Blood, Oil and Glory

History has done justice for the Arabs, giving them the privilege of heading the revolution that started in Sidi Bouzid and will end in Washington, Paris, or Peking.

In the meantime, television and Western radios debate about the impossibility that the subhuman Arabs will one day know democracy. They debate over the price of the crude oil and the value of the euro and the dollar.

They argue about the measures that must be taken to avoid the invasion of the North African immigrants. In the meantime, the bonfire remains and Nero composes with its lira.

They will wait until the genocide ends with the lives of a few thousand Libyans and will then judge the murder its “old friend.” They will make movies about the massacre in Libya and will produce reports with emotional background music. Can Europe really think that the Libyans expect something from her? The old, tired, and decrepit continent navigates in the orbit of its tired, deaf monologue. “I am the glory,” said the murder.

Neither Europe nor the United States from their moral, ethical, economical and political shipwreck will support any more than possible interventions to try to safeguard their interests from danger.

Dictatorships fall and with them the Western patriarchy over the Arab countries, which have sustained, fed, and primed their interests. How many castles have fallen with this revolution! And this is just the beginning.

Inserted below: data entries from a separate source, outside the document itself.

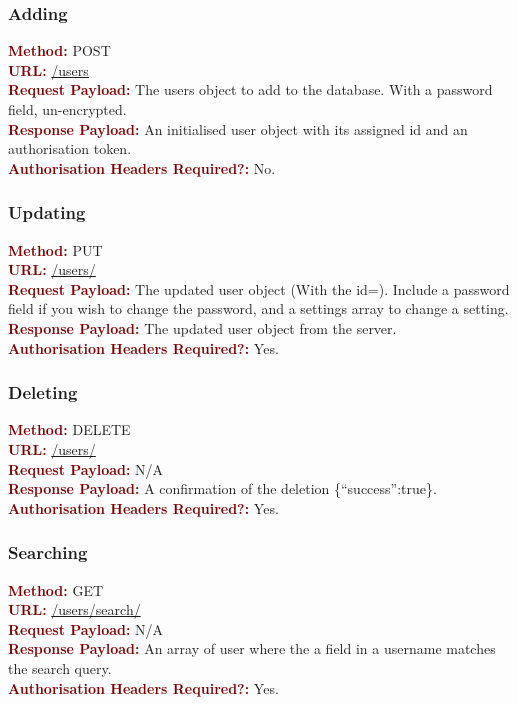 \documentclass[11pt,a4paper]{report}
\begin{document}
\subsubsection{Adding}
\textbf{\textcolor{Maroon}{Method:}} POST\\
\textbf{\textcolor{Maroon}{URL:}} \url{/users}\\
\textbf{\textcolor{Maroon}{Request Payload:}} The users object to add to the database. With a password field, un-encrypted.\\
\textbf{\textcolor{Maroon}{Response Payload:}} An initialised user object with its assigned id and an authorisation token.\\
\textbf{\textcolor{Maroon}{Authorisation Headers Required?:}} No.

\subsubsection{Updating}
\textbf{\textcolor{Maroon}{Method:}} PUT\\
\textbf{\textcolor{Maroon}{URL:}} \url{/users/}\\
\textbf{\textcolor{Maroon}{Request Payload:}} The updated user object (With the id=). Include a password field if you wish to change the password, and a settings array to change a setting.\\
\textbf{\textcolor{Maroon}{Response Payload:}} The updated user object from the server.\\
\textbf{\textcolor{Maroon}{Authorisation Headers Required?:}} Yes.

\subsubsection{Deleting}
\textbf{\textcolor{Maroon}{Method:}} DELETE\\
\textbf{\textcolor{Maroon}{URL:}} \url{/users/}\\
\textbf{\textcolor{Maroon}{Request Payload:}} N/A\\
\textbf{\textcolor{Maroon}{Response Payload:}} A confirmation of the deletion \{``success'':true\}.\\
\textbf{\textcolor{Maroon}{Authorisation Headers Required?:}} Yes.

\subsubsection{Searching}
\textbf{\textcolor{Maroon}{Method:}} GET\\
\textbf{\textcolor{Maroon}{URL:}} \url{/users/search/}\\
\textbf{\textcolor{Maroon}{Request Payload:}} N/A\\
\textbf{\textcolor{Maroon}{Response Payload:}} An array of user where the a field in a username matches the search query.\\
\textbf{\textcolor{Maroon}{Authorisation Headers Required?:}} Yes.
\end{document}
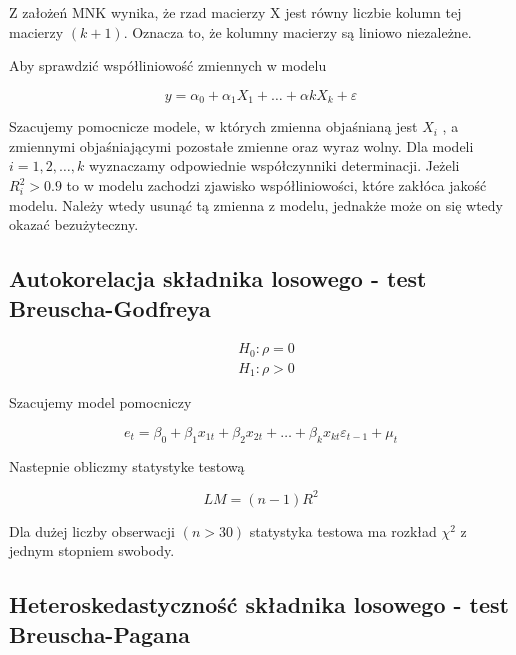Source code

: Z założeń MNK wynika, że rzad macierzy X jest równy liczbie kolumn tej macierzy \((k+1)\).
Oznacza to, że kolumny macierzy są liniowo niezależne.

Aby sprawdzić współliniowość zmiennych w modelu

\begin{equation}
    y = \alpha_{0} + \alpha_{1}X_{1} + \dots + \alpha{k}X_{k} + \varepsilon
\end{equation}

Szacujemy pomocnicze modele, w których zmienna objaśnianą jest \(X_i\) , a zmiennymi objaśniającymi pozostałe zmienne oraz wyraz wolny.
Dla modeli \(i=1,2, \dots ,k \) wyznaczamy odpowiednie współczynniki determinacji.
Jeżeli \(R_{i}^{2} > 0.9\) to w modelu zachodzi zjawisko współliniowości, które zakłóca jakość modelu.
Należy wtedy usunąć tą zmienna z modelu, jednakże może on się wtedy okazać bezużyteczny.

\subsection{Autokorelacja składnika losowego - test Breuscha-Godfreya}\label{subsec:autokorelacja-składnika-losowego}

\begin{equation}
    \begin{split}
        &H_0: \rho = 0 \\
        &H_1: \rho > 0
    \end{split}
\end{equation}

Szacujemy model pomocniczy

\begin{equation}
    e_{t} = \beta_{0} + \beta_{1}x_{1t} + \beta_{2}x_{2t} + \dots + \beta_{k}x_{kt}\varepsilon_{t-1} + \mu_{t}
\end{equation}

Nastepnie obliczmy statystyke testową

\begin{equation}
    LM = (n-1)R^2
\end{equation}

Dla dużej liczby obserwacji \((n > 30)\) statystyka testowa ma rozkład \(\chi^2\) z jednym stopniem swobody.

\subsection{Heteroskedastyczność składnika losowego - test Breuscha-Pagana}\label{subsec:heteroskedastyczność-składnika-losowego}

Today the hope, even if blood tinted, is more alive than ever. Some speak of the long and tedious silence that has gagged the towns of the Arab speaker for so long. I want to speak today of how fast and amazing it has been for the Arabs and not only the Arabs, Muslims and not only the Muslims, that inhabit this part of the world raise their heads so high considering the extensive humiliations that have governed it and colonized it since the fall of the Ottoman empire. History has made justice of the Arabs, giving them the privilege of heading the revolution that started that started in Sidi Bouzid and that will end in Washington, Paris or Peking.

We will need to convene contests for the presentation of global projects of alternative economies. Economies that are not based on the fiduciary coin and greed, which corrupts it all. Economies that do not trace for us a world of centers and peripheries, and economic hierarchies, linguistics, epistemologies, of sex and gender, of humans and sub-humans. Economies that do not disguise themselves with pseudo-values. Economies that do not destroy and silence the mosaic of culture, races, ethnicity, languages, epistemologies, spiritualities and mutual differences among the inhabitants of the world. A renewed system of emancipation that does not use these to destroy the planet, but instead base its structure in the acknowledgment of all these and in its millenarian wisdom for reconstructing it.

I am afraid that history has made justice to those who require it and must do it for Muslim women. Since then the Taliban became bearded and dangerous radical fundamentalists that repressed and brutally repress the women by imposing on them the burqa and stoning them. Then the U.S. went to save the Afghan women, and bombed and killed in a war that has caused hundreds of thousands of victims and has turned Afghanistan into the number one narc state worldwide. I am also referring to the Arab women, who have to do with the Muslim women. Women with hijab or without hijab, blonde, brunette, tall and short, fat and skinny, rich and poor, doctors, engineers, researchers, mothers, housewives, historians, physicists, cloth hanger, ministers, farmers or hairdressers, Arabs, Berbers, Kurds, Europeans, United States citizens, Latin American, Chinese or Australian.

Above all those who sometimes, in the name of their “liberation,” were silenced and murdered in Iraq or in Afghanistan or converted into second-class citizens in France and Spain and in other times in name of their “religion” were also ill-treated.

I am referring to Afghan women of the “Old Taliban friends,” the same ones that were financed and were given logistic support and weaponry by the United States administration back in the day so that they would finish the “communist threat.”

The support that created the miserable conditions in which Afghan women live and from which they later wanted to liberate them when the interests in the zone and the weapons industry required it. Ones of “old friend” Saddam, who one day became in a terrorist threat, the same day that the Iraqi oil and the capitalist business also required it. He then ended up hanged just like we all live directly. It does not surprise me that the winning project be presented by some these same women. But, if they demand it because nobody will give it to them, nor will anyone remember them.